For mobile podcasters with notebook computers that need additional audio inputs (or in the case of systems like the iBook, just plain need one), one easy route is to find USB-based audio devices to plug into the system's USB port. There are USB-based microphones, USB-based headphones, USB headsets (combo units that offer both headphones and microphones) and USB audio adapters such has Griffin's iMic that provide additional mic-in and headphone jacks to plug in. There's also a world of more sophisiticated USB-based audio devices such as Tascam's US122 -- a $200 device that has two XLR-based inputs (often used for higher-end microphones), MIDI inputs, and and two line-in inputs. In some ways, it's better than an internal sound card and with a device like this, you can easily "mike-up" two people plus plug in another sound source like an iPod.

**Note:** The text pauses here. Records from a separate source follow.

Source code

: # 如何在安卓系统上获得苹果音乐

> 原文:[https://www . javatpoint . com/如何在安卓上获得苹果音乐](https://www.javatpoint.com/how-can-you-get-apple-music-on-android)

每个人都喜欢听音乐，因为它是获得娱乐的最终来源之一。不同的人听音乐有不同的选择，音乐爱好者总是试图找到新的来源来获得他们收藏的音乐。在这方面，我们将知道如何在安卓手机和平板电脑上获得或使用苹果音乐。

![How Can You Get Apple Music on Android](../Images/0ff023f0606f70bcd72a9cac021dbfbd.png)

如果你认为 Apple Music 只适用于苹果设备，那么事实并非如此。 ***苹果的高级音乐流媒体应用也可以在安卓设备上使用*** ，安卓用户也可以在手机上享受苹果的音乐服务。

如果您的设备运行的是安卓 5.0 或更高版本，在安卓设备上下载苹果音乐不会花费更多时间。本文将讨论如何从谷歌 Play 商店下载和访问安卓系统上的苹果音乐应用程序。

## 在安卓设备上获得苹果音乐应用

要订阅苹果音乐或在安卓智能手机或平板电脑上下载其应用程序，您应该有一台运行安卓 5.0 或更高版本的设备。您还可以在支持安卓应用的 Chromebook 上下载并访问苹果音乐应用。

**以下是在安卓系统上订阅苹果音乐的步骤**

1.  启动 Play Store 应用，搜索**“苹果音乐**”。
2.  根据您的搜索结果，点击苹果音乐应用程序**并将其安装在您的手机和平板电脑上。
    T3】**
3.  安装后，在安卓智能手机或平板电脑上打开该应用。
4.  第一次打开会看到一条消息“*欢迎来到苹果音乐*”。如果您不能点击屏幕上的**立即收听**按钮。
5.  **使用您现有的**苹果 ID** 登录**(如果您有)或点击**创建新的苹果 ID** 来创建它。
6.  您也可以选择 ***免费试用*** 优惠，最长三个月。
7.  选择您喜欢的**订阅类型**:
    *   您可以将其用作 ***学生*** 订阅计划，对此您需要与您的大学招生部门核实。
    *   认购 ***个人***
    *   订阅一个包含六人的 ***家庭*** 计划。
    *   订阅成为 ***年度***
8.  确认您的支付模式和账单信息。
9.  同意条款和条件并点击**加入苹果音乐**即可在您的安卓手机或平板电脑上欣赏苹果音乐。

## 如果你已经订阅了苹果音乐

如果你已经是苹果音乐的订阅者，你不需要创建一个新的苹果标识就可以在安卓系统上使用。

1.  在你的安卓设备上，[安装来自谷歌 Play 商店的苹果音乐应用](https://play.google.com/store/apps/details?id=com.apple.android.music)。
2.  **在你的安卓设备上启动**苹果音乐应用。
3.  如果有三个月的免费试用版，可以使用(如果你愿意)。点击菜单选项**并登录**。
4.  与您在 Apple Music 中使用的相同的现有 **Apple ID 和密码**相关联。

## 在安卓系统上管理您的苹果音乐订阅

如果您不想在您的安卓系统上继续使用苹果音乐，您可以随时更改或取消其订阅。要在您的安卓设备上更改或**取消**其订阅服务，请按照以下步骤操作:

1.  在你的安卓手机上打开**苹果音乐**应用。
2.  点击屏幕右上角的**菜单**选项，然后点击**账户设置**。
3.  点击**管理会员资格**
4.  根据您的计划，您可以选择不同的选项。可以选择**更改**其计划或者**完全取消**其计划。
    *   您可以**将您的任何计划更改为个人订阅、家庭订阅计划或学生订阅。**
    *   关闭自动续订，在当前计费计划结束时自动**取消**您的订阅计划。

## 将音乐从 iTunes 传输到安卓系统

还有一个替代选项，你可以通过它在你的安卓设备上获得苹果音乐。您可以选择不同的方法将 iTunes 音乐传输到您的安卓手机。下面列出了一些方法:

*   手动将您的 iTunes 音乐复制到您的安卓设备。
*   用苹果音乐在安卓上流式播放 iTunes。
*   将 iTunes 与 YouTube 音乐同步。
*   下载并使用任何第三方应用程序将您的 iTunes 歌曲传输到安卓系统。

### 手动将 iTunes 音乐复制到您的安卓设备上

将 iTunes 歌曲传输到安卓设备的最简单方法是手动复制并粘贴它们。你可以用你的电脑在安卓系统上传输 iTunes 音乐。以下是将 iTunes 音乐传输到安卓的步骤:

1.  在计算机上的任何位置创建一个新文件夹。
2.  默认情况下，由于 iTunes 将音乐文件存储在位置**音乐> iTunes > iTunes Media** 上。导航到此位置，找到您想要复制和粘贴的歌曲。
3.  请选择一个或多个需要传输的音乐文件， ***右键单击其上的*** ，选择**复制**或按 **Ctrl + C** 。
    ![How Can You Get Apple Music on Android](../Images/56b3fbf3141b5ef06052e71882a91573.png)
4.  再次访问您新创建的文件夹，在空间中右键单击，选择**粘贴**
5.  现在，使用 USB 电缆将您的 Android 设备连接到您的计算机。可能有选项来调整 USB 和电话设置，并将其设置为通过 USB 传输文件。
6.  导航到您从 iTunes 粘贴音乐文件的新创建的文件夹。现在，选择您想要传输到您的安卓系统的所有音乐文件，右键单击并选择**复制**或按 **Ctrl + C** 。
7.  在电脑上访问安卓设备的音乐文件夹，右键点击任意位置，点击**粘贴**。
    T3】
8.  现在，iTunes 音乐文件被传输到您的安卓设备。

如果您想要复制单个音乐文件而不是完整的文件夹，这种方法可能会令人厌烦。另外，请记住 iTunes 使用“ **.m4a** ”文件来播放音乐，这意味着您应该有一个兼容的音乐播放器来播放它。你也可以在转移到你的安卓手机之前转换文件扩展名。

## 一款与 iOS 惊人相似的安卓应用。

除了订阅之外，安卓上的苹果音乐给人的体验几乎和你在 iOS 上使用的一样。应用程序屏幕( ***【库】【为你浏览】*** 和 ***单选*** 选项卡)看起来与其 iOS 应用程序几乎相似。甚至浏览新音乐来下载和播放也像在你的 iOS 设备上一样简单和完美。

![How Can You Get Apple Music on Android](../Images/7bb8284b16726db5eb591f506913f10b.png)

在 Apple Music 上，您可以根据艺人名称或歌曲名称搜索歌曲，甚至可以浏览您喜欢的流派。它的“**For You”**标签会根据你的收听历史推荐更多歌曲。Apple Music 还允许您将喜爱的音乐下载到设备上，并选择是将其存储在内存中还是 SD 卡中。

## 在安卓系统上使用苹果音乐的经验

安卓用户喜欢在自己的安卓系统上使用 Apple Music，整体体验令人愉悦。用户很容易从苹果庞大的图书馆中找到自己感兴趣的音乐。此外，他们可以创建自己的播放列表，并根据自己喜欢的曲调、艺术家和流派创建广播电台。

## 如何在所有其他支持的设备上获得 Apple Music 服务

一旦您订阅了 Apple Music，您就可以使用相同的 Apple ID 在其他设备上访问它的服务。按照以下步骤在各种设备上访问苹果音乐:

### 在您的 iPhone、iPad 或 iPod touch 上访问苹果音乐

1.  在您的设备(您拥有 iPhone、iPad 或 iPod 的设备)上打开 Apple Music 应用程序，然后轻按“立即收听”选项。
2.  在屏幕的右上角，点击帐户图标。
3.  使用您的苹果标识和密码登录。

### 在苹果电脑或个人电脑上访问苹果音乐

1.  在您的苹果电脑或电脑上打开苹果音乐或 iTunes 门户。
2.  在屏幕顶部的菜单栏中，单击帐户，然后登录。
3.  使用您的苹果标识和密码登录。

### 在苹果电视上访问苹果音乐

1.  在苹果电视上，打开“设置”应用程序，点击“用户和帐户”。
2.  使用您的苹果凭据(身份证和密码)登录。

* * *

But, in my testing with an Apple PowerBook, USB has proven to be problematic. Why? Because USB is a multi-purpose interface rather than a dedicated sound interface and, unfortunately, in building a multi-purpose interface, certain USB implementations aren't built the way some sound interfaces are built in order to keep other sources of noise out (eg: electromagnetic interference) of your audio. In my tests, USB proved to be much more susceptible to such noise than the built-in audio jacks and the source of that noise was the notebook itself (in my case, the notebook's fan). But if your notebook is audio jack-limited as most notebooks are, then what should you do? You might consider a FireWire-based audio device. After becoming fed-up with USB, I started giving some FireWire-based audio devices a try. So far, I've tested Presonus' FireBox and M-Audio's FireWire 410. Not only do those companies have other FireWire-based audio devices to suit a range of needs and budgets, there are also other companies such as Motu and Edirol that make them as well.
Eventually, I will publish the results of my tests of these devices (I'm still gathering data, fact checking, and hoping to get some more devices in for testing). But after working with these devices, I discovered two advantages over USB. First, the audio didn't pick up any noise from the fan in my PowerBook. Second, some of the more sophisticated audio applications will recognize all of the different inputs on these units as separate sound devices that can be mapped to different tracks of audio which translates into a higher degree of versatility when it comes to not just recording your podcasts, but also editing them after.
There are two downsides. First, most notebooks, particularly ones that aren't that heavy, don't have a FireWire interface (they almost always have USB). So, perhaps this is a buying consideration when you go to purchase your next system. Second, FireWire is like USB in that the computer can share it's power source with the device. In other words, you can take your notebook computer and your FireWire device into the field and record a podcast without access to AC power (as long as your notebook's battery is fully charged). That said, it has been my experience that a FireWire device like the ones I tested will drain a lot of power out of your battery. The battery life on the PowerBook that I've been using went from a little more than two hours to under 45 minutes when one of the aforementioned FireWire devices was in use.
Oh, and one last important note: if you're hoping to take advantage of FireWire's ability to power a device, make sure the notebook you buy has a 6-pin FireWire interface rather than the 4-pin interface. Notebooks with a 4-pin FireWire interface will not provide power to any connected FireWire devices.